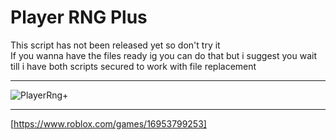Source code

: # Player RNG Plus
This script has not been released yet so don't try it   
If you wanna have the files ready ig you can do that but i suggest you wait till i have both scripts secured to work with file replacement
___
![PlayerRng+](https://github.com/NaikoScript/Player-RNG-Plus/assets/107273752/9a29f334-47b7-4e11-bdf3-da7209eb2fd5)
___
[https://www.roblox.com/games/16953799253]
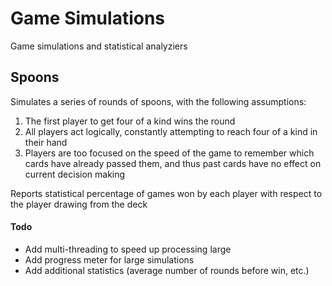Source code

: # Game Simulations
Game simulations and statistical analyziers

## Spoons
Simulates a series of rounds of spoons, with the following assumptions:
1. The first player to get four of a kind wins the round
2. All players act logically, constantly attempting to reach four of a kind in their hand
3. Players are too focused on the speed of the game to remember which cards have already passed them, and thus past cards have no effect on current decision making

Reports statistical percentage of games won by each player with respect to the player drawing from the deck


#### Todo
* Add multi-threading to speed up processing large
* Add progress meter for large simulations
* Add additional statistics (average number of rounds before win, etc.)
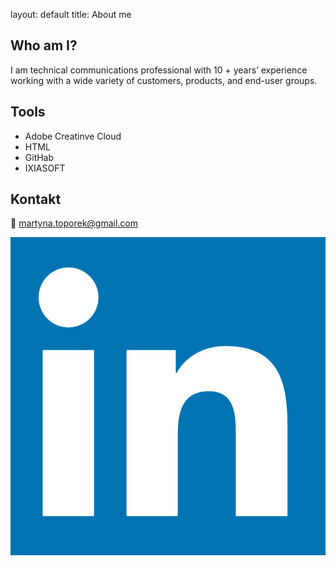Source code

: layout: default
title: About me

## Who am I?
I am technical communications professional with 10 + years’ experience working with a wide variety of customers, products, and end-user groups. 

## Tools
- Adobe Creatinve Cloud
- HTML
- GitHab
- IXIASOFT

## Kontakt
📨 martyna.toporek@gmail.com

![[LinkedIn]](https://github.com/martynasarpkaya/martynatoporek.github.io/blob/main/images/LinkedIn_logo.png)
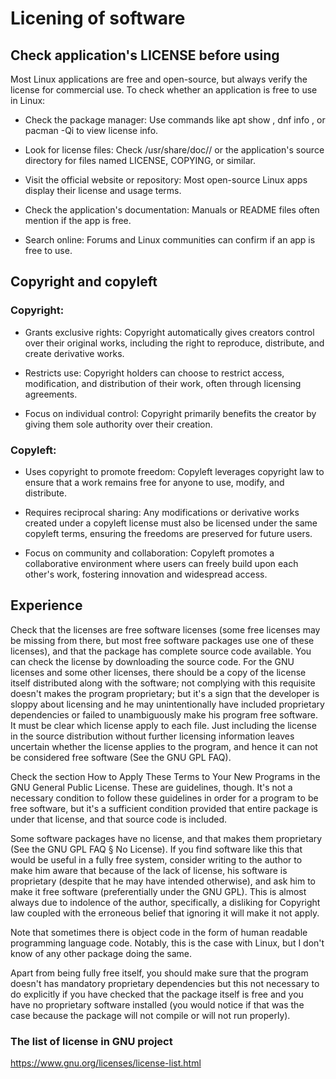 # Licening of software

## Check application's LICENSE before using
Most Linux applications are free and open-source, but always verify the license for commercial use.
To check whether an application is free to use in Linux:

- Check the package manager:
Use commands like apt show <package>, dnf info <package>, or pacman -Qi <package> to view license info.

- Look for license files:
Check /usr/share/doc/<package>/ or the application's source directory for files named LICENSE, COPYING, or similar.

- Visit the official website or repository:
Most open-source Linux apps display their license and usage terms.

- Check the application's documentation:
Manuals or README files often mention if the app is free.

- Search online:
Forums and Linux communities can confirm if an app is free to use.

## Copyright and copyleft

### Copyright: 
- Grants exclusive rights:
Copyright automatically gives creators control over their original works, including the right to reproduce, distribute, and create derivative works. 

- Restricts use:
Copyright holders can choose to restrict access, modification, and distribution of their work, often through licensing agreements. 

- Focus on individual control:
Copyright primarily benefits the creator by giving them sole authority over their creation. 

### Copyleft:
- Uses copyright to promote freedom:
Copyleft leverages copyright law to ensure that a work remains free for anyone to use, modify, and distribute. 

- Requires reciprocal sharing:
Any modifications or derivative works created under a copyleft license must also be licensed under the same copyleft terms, ensuring the freedoms are preserved for future users. 

- Focus on community and collaboration:
Copyleft promotes a collaborative environment where users can freely build upon each other's work, fostering innovation and widespread access. 

## Experience
Check that the licenses are free software licenses (some free licenses may be missing from there, but most free software packages use one of these licenses), and that the package has complete source code available. You can check the license by downloading the source code. For the GNU licenses and some other licenses, there should be a copy of the license itself distributed along with the software; not complying with this requisite doesn't makes the program proprietary; but it's a sign that the developer is sloppy about licensing and he may unintentionally have included proprietary dependencies or failed to unambiguously make his program free software. It must be clear which license apply to each file. Just including the license in the source distribution without further licensing information leaves uncertain whether the license applies to the program, and hence it can not be considered free software (See the GNU GPL FAQ).

Check the section How to Apply These Terms to Your New Programs in the GNU General Public License. These are guidelines, though. It's not a necessary condition to follow these guidelines in order for a program to be free software, but it's a sufficient condition provided that entire package is under that license, and that source code is included.

Some software packages have no license, and that makes them proprietary (See the GNU GPL FAQ § No License). If you find software like this that would be useful in a fully free system, consider writing to the author to make him aware that because of the lack of license, his software is proprietary (despite that he may have intended otherwise), and ask him to make it free software (preferentially under the GNU GPL). This is almost always due to indolence of the author, specifically, a disliking for Copyright law coupled with the erroneous belief that ignoring it will make it not apply.

Note that sometimes there is object code in the form of human readable programming language code. Notably, this is the case with Linux, but I don't know of any other package doing the same.

Apart from being fully free itself, you should make sure that the program doesn't has mandatory proprietary dependencies but this not necessary to do explicitly if you have checked that the package itself is free and you have no proprietary software installed (you would notice if that was the case because the package will not compile or will not run properly).
### The list of license in GNU project
https://www.gnu.org/licenses/license-list.html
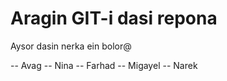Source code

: # Aragin GIT-i dasi repona #


Aysor dasin nerka ein bolor@

-- Avag
-- Nina
-- Farhad
-- Migayel
-- Narek
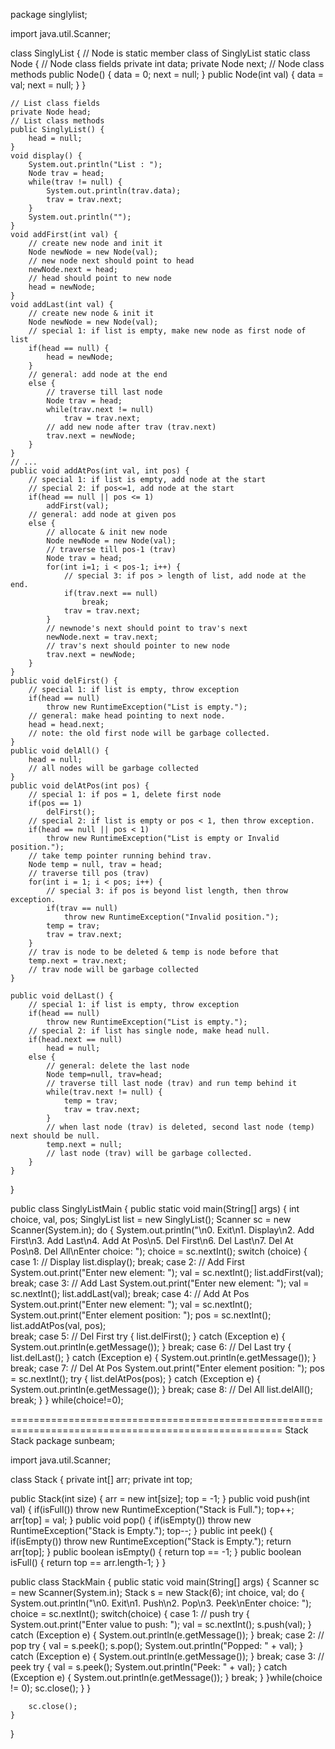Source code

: 

package singlylist;

import java.util.Scanner;

class SinglyList {
	// Node is static member class of SinglyList
	static class Node {
		// Node class fields
		private int data;
		private Node next;
		// Node class methods
		public Node() {
			data = 0;
			next = null;
		}
		public Node(int val) {
			data = val;
			next = null;
		}
	}

	// List class fields
	private Node head;
	// List class methods
	public SinglyList() {
		head = null;
	}
	void display() {
		System.out.println("List : ");
		Node trav = head;
		while(trav != null) {
			System.out.println(trav.data);
			trav = trav.next;
		}
		System.out.println("");
	}
	void addFirst(int val) {
		// create new node and init it
		Node newNode = new Node(val);
		// new node next should point to head
		newNode.next = head;
		// head should point to new node
		head = newNode;
	}
	void addLast(int val) {
		// create new node & init it
		Node newNode = new Node(val);
		// special 1: if list is empty, make new node as first node of list
		if(head == null) {
			head = newNode;
		}
		// general: add node at the end
		else {
			// traverse till last node
			Node trav = head;
			while(trav.next != null)
				trav = trav.next;
			// add new node after trav (trav.next)
			trav.next = newNode;
		}
	}
	// ...
	public void addAtPos(int val, int pos) {
		// special 1: if list is empty, add node at the start
		// special 2: if pos<=1, add node at the start
		if(head == null || pos <= 1)
			addFirst(val);
		// general: add node at given pos
		else {
			// allocate & init new node
			Node newNode = new Node(val);
			// traverse till pos-1 (trav)
			Node trav = head;
			for(int i=1; i < pos-1; i++) {
				// special 3: if pos > length of list, add node at the end.
				if(trav.next == null)
					break;
				trav = trav.next;
			}
			// newnode's next should point to trav's next
			newNode.next = trav.next;
			// trav's next should pointer to new node
			trav.next = newNode;
		}
	}
	public void delFirst() {
		// special 1: if list is empty, throw exception
		if(head == null)
			throw new RuntimeException("List is empty.");
		// general: make head pointing to next node.
		head = head.next;
		// note: the old first node will be garbage collected.
	}
	public void delAll() {
		head = null;
		// all nodes will be garbage collected
	}
	public void delAtPos(int pos) {
		// special 1: if pos = 1, delete first node
		if(pos == 1)
			delFirst();
		// special 2: if list is empty or pos < 1, then throw exception.
		if(head == null || pos < 1)
			throw new RuntimeException("List is empty or Invalid position.");
		// take temp pointer running behind trav.
		Node temp = null, trav = head;
		// traverse till pos (trav)
		for(int i = 1; i < pos; i++) {
			// special 3: if pos is beyond list length, then throw exception.
			if(trav == null)
				throw new RuntimeException("Invalid position.");
			temp = trav;
			trav = trav.next;
		}
		// trav is node to be deleted & temp is node before that
		temp.next = trav.next;
		// trav node will be garbage collected
	}
	
	public void delLast() {
		// special 1: if list is empty, throw exception
		if(head == null)
			throw new RuntimeException("List is empty.");
		// special 2: if list has single node, make head null.
		if(head.next == null)
			head = null;
		else {
			// general: delete the last node
			Node temp=null, trav=head;
			// traverse till last node (trav) and run temp behind it
			while(trav.next != null) {
				temp = trav;
				trav = trav.next;
			}
			// when last node (trav) is deleted, second last node (temp) next should be null.
			temp.next = null;
			// last node (trav) will be garbage collected.
		}
	}
}

public class SinglyListMain {
	public static void main(String[] args) {
		int choice, val, pos;
		SinglyList list = new SinglyList();
		Scanner sc = new Scanner(System.in);
		do {
			System.out.println("\n0. Exit\n1. Display\n2. Add First\n3.  Add Last\n4. Add At Pos\n5. Del First\n6.  Del Last\n7. Del At Pos\n8. Del All\nEnter choice: ");
			choice = sc.nextInt();
			switch (choice) {
			case 1: // Display
				list.display();
				break;
			case 2: // Add First
				System.out.print("Enter new element: ");
				val = sc.nextInt();
				list.addFirst(val);
				break;
			case 3: // Add Last
				System.out.print("Enter new element: ");
				val = sc.nextInt();
				list.addLast(val);
				break;
			case 4: // Add At Pos
				System.out.print("Enter new element: ");
				val = sc.nextInt();
				System.out.print("Enter element position: ");
				pos = sc.nextInt();
				list.addAtPos(val, pos);				
				break;
			case 5: // Del First
				try {
					list.delFirst();
				} catch (Exception e) {
					System.out.println(e.getMessage());
				}
				break;
			case 6: // Del Last
				try {
					list.delLast();
				} catch (Exception e) {
					System.out.println(e.getMessage());
				}
				break;
			case 7: // Del At Pos
				System.out.print("Enter element position: ");
				pos = sc.nextInt();
				try {
					list.delAtPos(pos);
				} catch (Exception e) {
					System.out.println(e.getMessage());
				}
				break;
			case 8: // Del All
				list.delAll();
				break;
			}
		} while(choice!=0);














=====================================================================================================
Stack
                            Stack
package sunbeam;

import java.util.Scanner;

class Stack { private int[] arr; private int top;

public Stack(int size) {
	arr = new int[size];
	top = -1;
}
public void push(int val) {
	if(isFull())
		throw new RuntimeException("Stack is Full.");
	top++;
	arr[top] = val;
}
public void pop() {
	if(isEmpty())
		throw new RuntimeException("Stack is Empty.");
	top--;
}
public int peek() {
	if(isEmpty())
		throw new RuntimeException("Stack is Empty.");
	return arr[top];
}
public boolean isEmpty() {
	return top == -1;
}
public boolean isFull() {
	return top == arr.length-1;
}
}

public class StackMain { public static void main(String[] args) { Scanner sc = new Scanner(System.in); Stack s = new Stack(6); int choice, val; do { System.out.println("\n0. Exit\n1. Push\n2. Pop\n3. Peek\nEnter choice: "); choice = sc.nextInt(); switch(choice) { case 1: // push try { System.out.print("Enter value to push: "); val = sc.nextInt(); s.push(val); } catch (Exception e) { System.out.println(e.getMessage()); } break; case 2: // pop try { val = s.peek(); s.pop(); System.out.println("Popped: " + val); } catch (Exception e) { System.out.println(e.getMessage()); } break; case 3: // peek try { val = s.peek(); System.out.println("Peek: " + val); } catch (Exception e) { System.out.println(e.getMessage()); } break; } }while(choice != 0); sc.close(); } }



  
		sc.close();
	}
}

**YOUR OBJECTIVE:**
Repeat the lines exactly as they stand, from the opening line of the data through the line with "1. The first". Pictures stay out of the copy.

**TASK SOLUTION:**
Source code

: # Player RNG Plus
This script has not been released yet so don't try it   
If you wanna have the files ready ig you can do that but i suggest you wait till i have both scripts secured to work with file replacement
___
![PlayerRng+](https://github.com/NaikoScript/Player-RNG-Plus/assets/107273752/9a29f334-47b7-4e11-bdf3-da7209eb2fd5)
___
[https://www.roblox.com/games/16953799253]
Source code

: # Game Simulations
Game simulations and statistical analyziers

## Spoons
Simulates a series of rounds of spoons, with the following assumptions:
1. The first player to get four of a kind wins the round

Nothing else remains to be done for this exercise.